‘Where the Sunshine Bit You’ is the first solo album from Jim Allen in many years and it finds him in a good-natured mood. A respected songwriter on the New York scene, Allen says that he’s: “not trying to be the next big anything.” However, after years pursuing band projects, Allen has plenty left to say on his own. Recorded live, the record has an authentic feel and there’s a joy in the composition and performance of this set of varied songs.

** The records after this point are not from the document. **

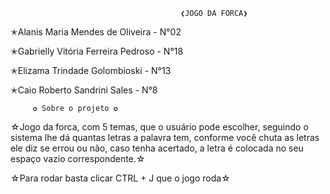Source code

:                                           ❮JOGO DA FORCA❯

✭Alanis Maria Mendes de Oliveira - N°02

✭Gabrielly Vitória Ferreira Pedroso - N°18

✭Elizama Trindade Golombioski - N°13

✭Caio Roberto Sandrini Sales - N°8

         ✪ Sobre o projeto ✪
☆Jogo da forca, com 5 temas, que o usuário pode escolher, seguindo o sistema lhe dá quantas letras a palavra tem, conforme você chuta as letras ele diz se errou ou não, caso tenha acertado, a letra é colocada no seu espaço vazio correspondente.☆

☆Para rodar basta clicar CTRL + J que o jogo roda☆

The opening track, ‘All the Way Down the Line’, has a driving rhythm and could be a release from his classic, rocking country band, The Ramblin’ Kind. The song is very busy lyrically, releasing a steady stream of ideas, images and clever phrasing. Allen has a poet’s knack for finding smart rhymes and alliterating words and phrases that help to create a strong beat. His voice is deep and characterful, almost spoken at times, and full of life’s experiences, “Let the midnight mist come and custom fit you / Let the moonlight soothe where the sunshine bit you,” suggesting there’s plenty of dark to go with the light. He slows down for the second track, ‘The Day After Tomorrow,’ on which he delivers a higher-pitched, but no-less characterful, vocal.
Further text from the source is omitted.